Intel CIO, John Johnson, has offered up details about a five-year, $US25 million initiative aimed at increasing mobility with laptops, smart phones and related applications. In an interview with IDG, he also talked about Intel's move away from desktops for its workers to laptops.
You have indicated that IT didn't force mobile computing on your workforce and worked with your business units to achieve heavy laptop penetration and thousands of smart phones. How forceful can you be as a CIO or IT manager to bring about these kinds of changes?
John Johnson (JJ): Our desktop-to-mobile conversion wasn't done in the dark. We like to do pilots and get hundreds or even thousands of users in the pilot. We're very data-driven at Intel and have to have data supporting our decisions. The pilots prove a concept. Some innovations are early-adopter-focused and we just built on that success.
You have something like 85,000 laptop users, about 85 per cent of your workforce, which is an increase from 66 per cent using laptops in 2003. What's the most important measure of the ROI with that change?
JJ: We know we get two hours per week per employee of improved productivity based on a 40-hour week. That's a very conservative measure. That's roughly a 5 per cent improvement. But the proof of the value is in the decision by users to keep using mobile computing, laptops and handhelds. It's not an IT effort or to reduce headcount.
Has that productivity resulted in lost headcount?
JJ: Really, it's about getting more done with what you have. People can cover more ground.
OK, you have a lot of laptops being used internally at Intel. What about tablet PCs?
JJ: They haven't sold nearly as much as the vendors would have liked, and I'm wondering what users think. I've tried tablets a few times, and they're not ready for my usage model. They're getting better, and the software is still evolving. The usability is still not quite there. The ones we've seen weren't quite as stable as you'd like, with problems with restores and locking up. There appear to be bugs in the software, although they are certainly better than they were a year ago.
In general, how do you deal with standardisation of devices used at Intel? Do you follow a middle course recommended by many analysts that requires business units to pick from one of, say, three devices in order to receive support?
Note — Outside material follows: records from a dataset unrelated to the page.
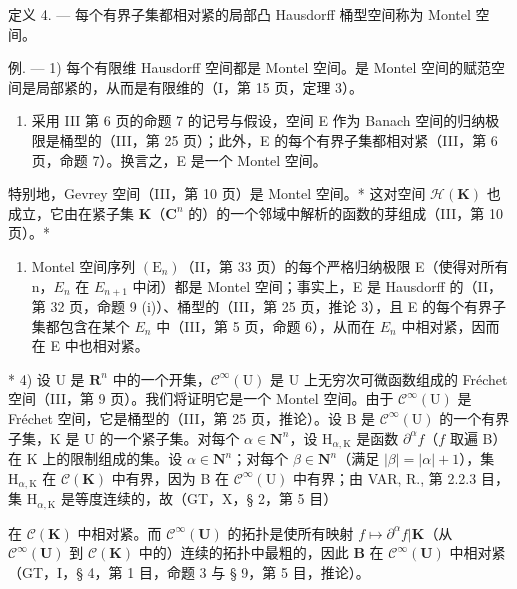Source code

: 定义 4. --- 每个有界子集都相对紧的局部凸 Hausdorff 桶型空间称为 Montel 空间。

例. --- 1) 每个有限维 Hausdorff 空间都是 Montel 空间。是 Montel 空间的赋范空间是局部紧的，从而是有限维的（I，第 15 页，定理 3）。

\begin{enumerate}
\def\labelenumi{\arabic{enumi})}
\setcounter{enumi}{1}
\tightlist
\item
  采用 III 第 6 页的命题 7 的记号与假设，空间 E 作为 Banach 空间的归纳极限是桶型的（III，第 25 页）；此外，E 的每个有界子集都相对紧（III，第 6 页，命题 7）。换言之，E 是一个 Montel 空间。
\end{enumerate}

特别地，Gevrey 空间（III，第 10 页）是 Montel 空间。* 这对空间 \(\mathcal{H}(\mathbf{K})\) 也成立，它由在紧子集 \(\mathbf{K}\)（\(\mathbf{C}^n\) 的）的一个邻域中解析的函数的芽组成（III，第 10 页）。*

\begin{enumerate}
\def\labelenumi{\arabic{enumi})}
\setcounter{enumi}{2}
\tightlist
\item
  Montel 空间序列 \((\mathrm{E}_{n})\)（II，第 33 页）的每个严格归纳极限 E（使得对所有 n，\(E_{n}\) 在 \(E_{n+1}\) 中闭）都是 Montel 空间；事实上，E 是 Hausdorff 的（II，第 32 页，命题 9 (i)）、桶型的（III，第 25 页，推论 3），且 E 的每个有界子集都包含在某个 \(E_{n}\) 中（III，第 5 页，命题 6），从而在 \(E_{n}\) 中相对紧，因而在 E 中也相对紧。
\end{enumerate}

* 4) 设 U 是 \(\mathbf{R}^n\) 中的一个开集，\(\mathcal{C}^\infty (\mathrm{U})\) 是 U 上无穷次可微函数组成的 Fréchet 空间（III，第 9 页）。我们将证明它是一个 Montel 空间。由于 \(\mathcal{C}^\infty (\mathrm{U})\) 是 Fréchet 空间，它是桶型的（III，第 25 页，推论）。设 B 是 \(\mathcal{C}^\infty (\mathrm{U})\) 的一个有界子集，K 是 U 的一个紧子集。对每个 \(\alpha \in \mathbf{N}^n\)，设 \(\mathrm{H}_{\alpha ,\mathrm{K}}\) 是函数 \(\partial^{\alpha}f\)（\(f\) 取遍 B）在 K 上的限制组成的集。设 \(\alpha \in \mathbf{N}^n\)；对每个 \(\beta \in \mathbf{N}^n\)（满足 \(|\beta | = |\alpha | + 1\)），集 \(\mathrm{H}_{\alpha ,\mathrm{K}}\) 在 \(\mathcal{C}(\mathbf{K})\) 中有界，因为 B 在 \(\mathcal{C}^\infty (\mathrm{U})\) 中有界；由 VAR, R., 第 2.2.3 目，集 \(\mathrm{H}_{\alpha ,\mathrm{K}}\) 是等度连续的，故（GT，X，§ 2，第 5 目）

在 \(\mathcal{C}(\mathbf{K})\) 中相对紧。而 \(\mathcal{C}^{\infty}(\mathbf{U})\) 的拓扑是使所有映射 \(f\mapsto \partial^{\alpha}f|\mathbf{K}\)（从 \(\mathcal{C}^{\infty}(\mathbf{U})\) 到 \(\mathcal{C}(\mathbf{K})\) 中的）连续的拓扑中最粗的，因此 \(\mathbf{B}\) 在 \(\mathcal{C}^{\infty}(\mathbf{U})\) 中相对紧（GT，I，§ 4，第 1 目，命题 3 与 § 9，第 5 目，推论）。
JJ: We try to limit devices to one supplier for laptops and handhelds. You have the [total cost of ownership] worry, so you manage costs, and if you bring in more variables and more things to update and manage, it adds to complexity. But with PDAs and smart phones, you have to be more liberal because they are changing so fast. Every three months, there's something new, and it's exciting but difficult to stay on top of things.